Niby nic zwykłego,ale chce wam powiedzieć, jak bardzo
cieszy człowieka zaufanie jakiegoś stworzenia, w tym wypadku chodzi o sarenki. Widują mnie na co dzień,
poznają mnie i mój samochód i wiedzą,że nic im nie grozi.
Tak było dziś jak już jechałem do domu a one żerowały
na życie.Podjeżdżałem co parę metrów i robiłem zdjęcia.
One popatrzyły i dalej nie zwracały uwagi .Podjechałem ponownie,zgasiłem samochód,zrobiłem parę fotek i dalej.

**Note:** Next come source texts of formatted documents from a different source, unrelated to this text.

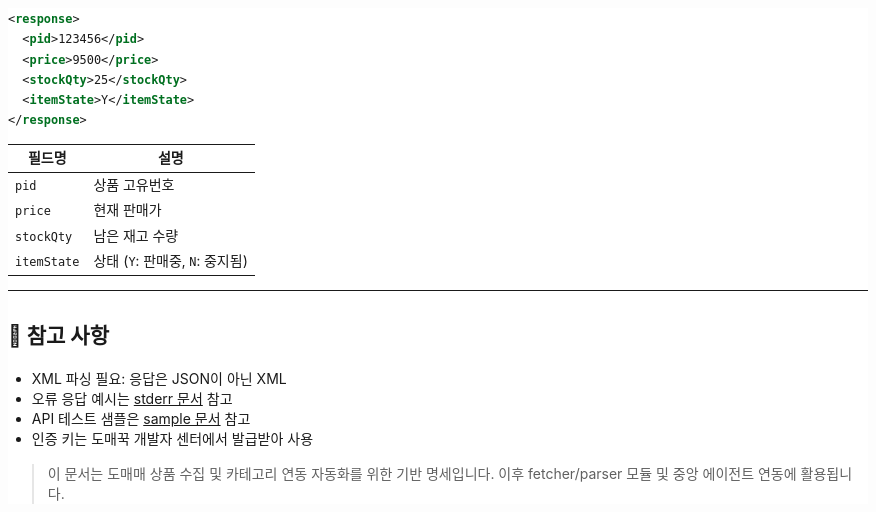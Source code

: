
 ```xml
<response>
  <pid>123456</pid>
  <price>9500</price>
  <stockQty>25</stockQty>
  <itemState>Y</itemState>
</response>
```

| 필드명         | 설명                      |
| ----------- | ----------------------- |
| `pid`       | 상품 고유번호                 |
| `price`     | 현재 판매가                  |
| `stockQty`  | 남은 재고 수량                |
| `itemState` | 상태 (`Y`: 판매중, `N`: 중지됨) |

---

## 📌 참고 사항

- XML 파싱 필요: 응답은 JSON이 아닌 XML
- 오류 응답 예시는 [stderr 문서](https://openapi.domeggook.com/main/guide/stderr) 참고
- API 테스트 샘플은 [sample 문서](https://openapi.domeggook.com/main/guide/sample) 참고
- 인증 키는 도매꾹 개발자 센터에서 발급받아 사용

> 이 문서는 도매매 상품 수집 및 카테고리 연동 자동화를 위한 기반 명세입니다. 이후 fetcher/parser 모듈 및 중앙 에이전트 연동에 활용됩니다.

W końcu będąc 50 m od nich,wyszedłem z samochodu,
otworzyłem tylna klapę,one nadal stały i patrzyły,
wziąłem worek ze śrutą i odezwałem się do nich
i dopiero zareagowały,wchodząc do zagajnika.
slav43 2014-02-17
Sarny są ufniejsze od samców. U nas tylko na trofea polują ( w krótkim sezonie), więc trudniej zoczyć takiego. Ja jestem jednak wielkim przeciwnikiem polowań.
styna48 2014-02-17
Świetnie pokazana, myślę, że zwierzęta wyczują człowieka ,który im nie przeszkadza ,który je lubi i pomaga im przetrwać trudny czas.
bourget 2014-02-18
masz racje, nic mnie bardziej nie cieszy , niz zaufanie zwierzat...sarny rozpoznaja mnie i moj samochod, wiedza, ze mam jedzenie dla ptakow i chleb...zima ciezka, wiec prawie pchaja sie do bagaznika;)
adamd 2014-02-18
Wyczuwają, że nic im nie grozi z Twojej strony.
Jeszcze trochę, a dadzą się pogłaskać.